Mikhail Botvinnik (three times world champ) also related how much he learned from Capablanca, and pointed out that even his successor Alexander Alekhine received much schooling from him in positional play, before the struggle for the world title made them bitter foes.
Once players have read all the introductory books about endgames, openings, tactics and basic strategy, to improve, they must study master games. Capablanca's crystal clarity of style makes his an ideal object of study.
Reinfeld does a good job here, as he did with his collection of Tarrasch's games. There are plenty of fine endgames, Capa's forté, but lots of brilliancy prize games as well. By the time Capa had won the world title, he had a unique record - winning a brilliancy prize at every master tournament he had played in where one was awarded.
In his biographical sketch of Capa, Reinfeld states his belief in Alekhine's superiory.
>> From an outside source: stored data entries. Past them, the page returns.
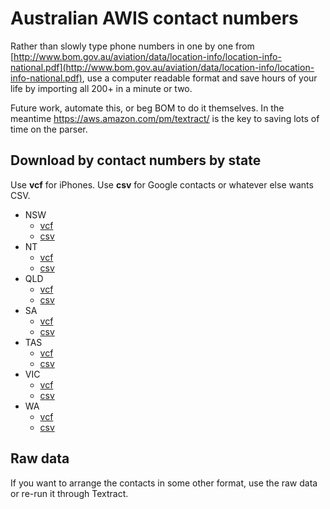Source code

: # Australian AWIS contact numbers

Rather than slowly type phone numbers in one by one from [http://www.bom.gov.au/aviation/data/location-info/location-info-national.pdf](http://www.bom.gov.au/aviation/data/location-info/location-info-national.pdf), use a computer readable format and save hours of your life by importing all 200+ in a minute or two.

Future work, automate this, or beg BOM to do it themselves. In the meantime https://aws.amazon.com/pm/textract/ is the key to saving lots of time on the parser.

## Download by contact numbers by state

Use **vcf** for iPhones. Use **csv** for Google contacts or whatever else wants CSV.

* NSW
  * [vcf](https://github.com/Kahn/australia-awis-contacts/blob/main/vcf/NSW%20AWIS.vcf)
  * [csv](https://github.com/Kahn/australia-awis-contacts/blob/main/csv/NSW%20AWIS%20-%20contacts.csv)
* NT
  * [vcf](https://github.com/Kahn/australia-awis-contacts/blob/main/vcf/NT%20AWIS.vcf)
  * [csv](https://github.com/Kahn/australia-awis-contacts/blob/main/csv/NT%20AWIS%20-%20contacts.csv)
* QLD
  * [vcf](https://github.com/Kahn/australia-awis-contacts/blob/main/vcf/QLD%20AWIS.vcf)
  * [csv](https://github.com/Kahn/australia-awis-contacts/blob/main/csv/QLD%20AWIS%20-%20contacts.csv)
* SA
  * [vcf](https://github.com/Kahn/australia-awis-contacts/blob/main/vcf/SA%20AWIS.vcf)
  * [csv](https://github.com/Kahn/australia-awis-contacts/blob/main/csv/SA%20AWIS%20-%20contacts.csv)
* TAS
  * [vcf](https://github.com/Kahn/australia-awis-contacts/blob/main/vcf/TAS%20AWIS.vcf)
  * [csv](https://github.com/Kahn/australia-awis-contacts/blob/main/csv/TAS%20AWIS%20-%20contacts.csv)
* VIC
  * [vcf](https://github.com/Kahn/australia-awis-contacts/blob/main/vcf/VIC%20AWIS.vcf)
  * [csv](https://github.com/Kahn/australia-awis-contacts/blob/main/csv/VIC%20AWIS%20-%20contacts.csv)
* WA
  * [vcf](https://github.com/Kahn/australia-awis-contacts/blob/main/vcf/WA%20AWIS.vcf)
  * [csv](https://github.com/Kahn/australia-awis-contacts/blob/main/csv/WA%20AWIS%20-%20contacts.csv)

## Raw data

If you want to arrange the contacts in some other format, use the raw data or re-run it through Textract.
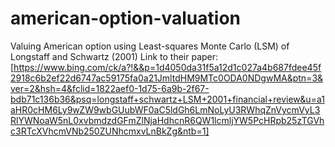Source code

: # american-option-valuation

Valuing American option using Least-squares Monte Carlo (LSM) of Longstaff and Schwartz (2001)
Link to their paper: [https://www.bing.com/ck/a?!&&p=1d4050da31f5a12d1c027a4b687fdee45f2918c6b2ef22d6747ac59175fa0a21JmltdHM9MTc0ODA0NDgwMA&ptn=3&ver=2&hsh=4&fclid=1822aef0-1d75-6a9b-2f67-bdb71c136b36&psq=longstaff+schwartz+LSM+2001+financial+review&u=a1aHR0cHM6Ly9wZW9wbGUubWF0aC5ldGh6LmNoLyU3RWhqZnVycmVyL3RlYWNoaW5nL0xvbmdzdGFmZlNjaHdhcnR6QW1lcmljYW5PcHRpb25zTGVhc3RTcXVhcmVNb250ZUNhcmxvLnBkZg&ntb=1]
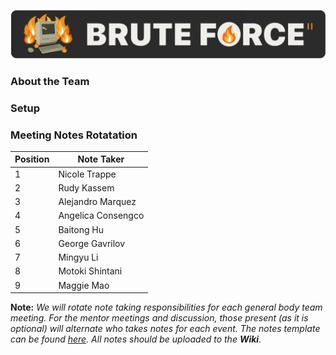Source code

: ![Image of old Apple desktop on fire with the title Brute Force II](/admin/media/images/logo_header.png)

### About the Team

### Setup

### Meeting Notes Rotatation
| Position | Note Taker         |
| -------- | ------------------ |
| 1        | Nicole Trappe      |
| 2        | Rudy Kassem        |
| 3        | Alejandro Marquez  |
| 4        | Angelica Consengco |
| 5        | Baitong Hu         |
| 6        | George Gavrilov    |
| 7        | Mingyu Li          |
| 8        | Motoki Shintani    |
| 9        | Maggie Mao         |

**Note:** _We will rotate note taking responsibilities for each general body team meeting.
For the mentor meetings and discussion, those present (as it is optional) will alternate who
takes notes for each event. The notes template can be found 
[here](https://github.com/ntrappe/cse112-s22-group2/wiki/Meeting-Note-Guide). All notes
should be uploaded to the **Wiki**._
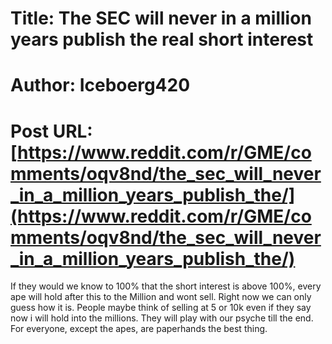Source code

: # Title: The SEC will never in a million years publish the real short interest
# Author: Iceboerg420
# Post URL: [https://www.reddit.com/r/GME/comments/oqv8nd/the_sec_will_never_in_a_million_years_publish_the/](https://www.reddit.com/r/GME/comments/oqv8nd/the_sec_will_never_in_a_million_years_publish_the/)


If they would we know to 100% that the short interest is above 100%, every ape will hold after this to the Million and wont sell. Right now we can only guess how it is. People maybe think of selling at 5 or 10k even if they say now i will hold into the millions. They will play with our psyche till the end. For everyone, except the apes, are paperhands the best thing.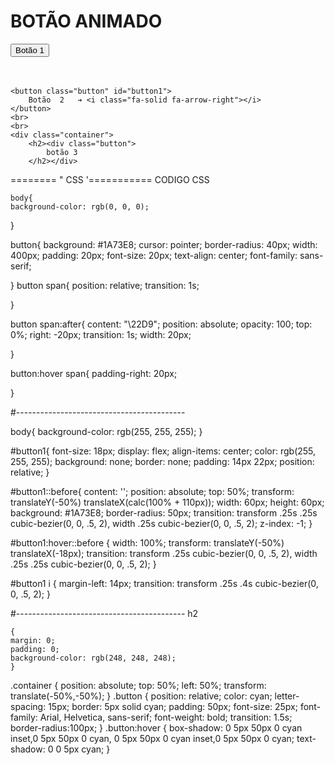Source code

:<!DOCTYPE html>
<html lang="en">
<head>
    <title>Botoes animados</title>
    <meta charset="UTF-8">
    <meta http-equiv="X-UA-Compatible" content="IE=edge">
    <link rel="stylesheet" href="css/main.css">
</head> 

<body>
    <h1>
        BOTÃO ANIMADO
    </h1>
    <button class="button"><span>Botão 1  </span></button>
    <br>
    <br>
    <br>
   
    <button class="button" id="button1">
        Botão  2   ➔ <i class="fa-solid fa-arrow-right"></i>
    </button>
    <br>
    <br>
    <div class="container">
        <h2><div class="button">
            botão 3
        </h2></div>
</body>
</html>

  
    
======== " CSS '===========
    CODIGO CSS
    
    body{
    background-color: rgb(0, 0, 0);


}



button{
    background: #1A73E8;
    cursor: pointer;
    border-radius: 40px;
    width: 400px;
    padding: 20px;
    font-size: 20px;
    text-align: center;
    font-family: sans-serif;


}
button span{
    position: relative;
    transition: 1s;

}

button span:after{
    content: "\22D9";
    position: absolute;
    opacity: 100;
    top: 0%;
    right: -20px;
    transition: 1s;
    width: 20px;


}

button:hover span{
padding-right: 20px;

}

#------------------------------------------


body{
    background-color: rgb(255, 255, 255);
}

#button1{
    font-size: 18px;
    display: flex;
    align-items: center;
    color: rgb(255, 255, 255);
    background: none;
    border: none;
    padding: 14px 22px;
    position: relative;
}

#button1::before{
    content: '';
    position: absolute;
    top: 50%;
    transform: translateY(-50%) translateX(calc(100% + 110px));
    width: 60px;
    height: 60px;
    background: #1A73E8;
    border-radius: 50px;
    transition: transform .25s .25s cubic-bezier(0, 0, .5, 2), width .25s cubic-bezier(0, 0, .5, 2);
    z-index: -1;
}

#button1:hover::before {
    width: 100%;
    transform: translateY(-50%) translateX(-18px);
    transition: transform .25s cubic-bezier(0, 0, .5, 2), width .25s .25s cubic-bezier(0, 0, .5, 2);
}



#button1 i {
    margin-left: 14px;
    transition: transform .25s .4s cubic-bezier(0, 0, .5, 2);
}

#------------------------------------------
h2

    {
    margin: 0;
    padding: 0;
    background-color: rgb(248, 248, 248);
    }

.container
{
    position: absolute;
    top: 50%;
    left: 50%;
    transform: translate(-50%,-50%);
}
.button
{
    position: relative;
    color: cyan;
    letter-spacing: 15px;
    border: 5px solid cyan;
    padding: 50px;
    font-size: 25px;
    font-family: Arial, Helvetica, sans-serif;
    font-weight: bold;
    transition: 1.5s;
    border-radius:100px;
}
.button:hover
{
    box-shadow: 0 5px 50px 0 cyan inset,0 5px 50px 0 cyan,
    0 5px 50px 0 cyan inset,0 5px 50px 0 cyan;
    text-shadow: 0 0 5px cyan;
}
   
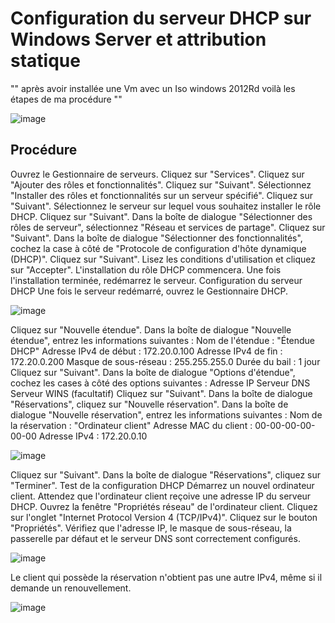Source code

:
# Configuration du serveur DHCP sur Windows Server et attribution statique

"" après avoir installée une Vm avec un Iso windows 2012Rd voilà les étapes de ma procédure "" 

![image](https://github.com/manmaryem/Server-Windows-DHCP/assets/137881827/61b61ef6-7583-4353-a3de-0c8773e034ce)


## Procédure
Ouvrez le Gestionnaire de serveurs.
Cliquez sur "Services".
Cliquez sur "Ajouter des rôles et fonctionnalités".
Cliquez sur "Suivant".
Sélectionnez "Installer des rôles et fonctionnalités sur un serveur spécifié".
Cliquez sur "Suivant".
Sélectionnez le serveur sur lequel vous souhaitez installer le rôle DHCP.
Cliquez sur "Suivant".
Dans la boîte de dialogue "Sélectionner des rôles de serveur", sélectionnez "Réseau et services de partage".
Cliquez sur "Suivant".
Dans la boîte de dialogue "Sélectionner des fonctionnalités", cochez la case à côté de "Protocole de configuration d'hôte dynamique (DHCP)".
Cliquez sur "Suivant".
Lisez les conditions d'utilisation et cliquez sur "Accepter".
L'installation du rôle DHCP commencera.
Une fois l'installation terminée, redémarrez le serveur.
Configuration du serveur DHCP
Une fois le serveur redémarré, ouvrez le Gestionnaire DHCP.

![image](https://github.com/manmaryem/Server-Windows-DHCP/assets/137881827/94f0598a-6973-435f-922f-f815acef17ae)

Cliquez sur "Nouvelle étendue".
Dans la boîte de dialogue "Nouvelle étendue", entrez les informations suivantes :
Nom de l'étendue : "Étendue DHCP"
Adresse IPv4 de début : 172.20.0.100
Adresse IPv4 de fin : 172.20.0.200
Masque de sous-réseau : 255.255.255.0
Durée du bail : 1 jour
Cliquez sur "Suivant".
Dans la boîte de dialogue "Options d'étendue", cochez les cases à côté des options suivantes :
Adresse IP
Serveur DNS
Serveur WINS (facultatif)
Cliquez sur "Suivant".
Dans la boîte de dialogue "Réservations", cliquez sur "Nouvelle réservation".
Dans la boîte de dialogue "Nouvelle réservation", entrez les informations suivantes :
Nom de la réservation : "Ordinateur client"
Adresse MAC du client : 00-00-00-00-00-00
Adresse IPv4 : 172.20.0.10

![image](https://github.com/manmaryem/Server-Windows-DHCP/assets/137881827/05bf0adb-496f-4f22-bbb5-1445929a1bf4)

Cliquez sur "Suivant".
Dans la boîte de dialogue "Réservations", cliquez sur "Terminer".
Test de la configuration DHCP
Démarrez un nouvel ordinateur client.
Attendez que l'ordinateur client reçoive une adresse IP du serveur DHCP.
Ouvrez la fenêtre "Propriétés réseau" de l'ordinateur client.
Cliquez sur l'onglet "Internet Protocol Version 4 (TCP/IPv4)".
Cliquez sur le bouton "Propriétés".
Vérifiez que l'adresse IP, le masque de sous-réseau, la passerelle par défaut et le serveur DNS sont correctement configurés.

![image](https://github.com/manmaryem/Server-Windows-DHCP/assets/137881827/1990fa5d-9cda-4c8a-8094-a860c6b2d112)

Le client qui possède la réservation n'obtient pas une autre IPv4, même si il demande un renouvellement.

![image](https://github.com/manmaryem/Server-Windows-DHCP/assets/137881827/7d331d6f-701c-4803-9666-e451dca93ffd)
But Byrne's foreword points out that Alekhine never fulfilled his obligation to play a return match, and selected weaker opponents instead of facing him again. In fact, their first game after their world championship match was nine years later at the great Nottingham 1936 tournament - Capa won both the game and the first prize (with Botvinnik).
The games in this book naturally overlap the ones in Golombek's book, but why not get both at such a bargain price?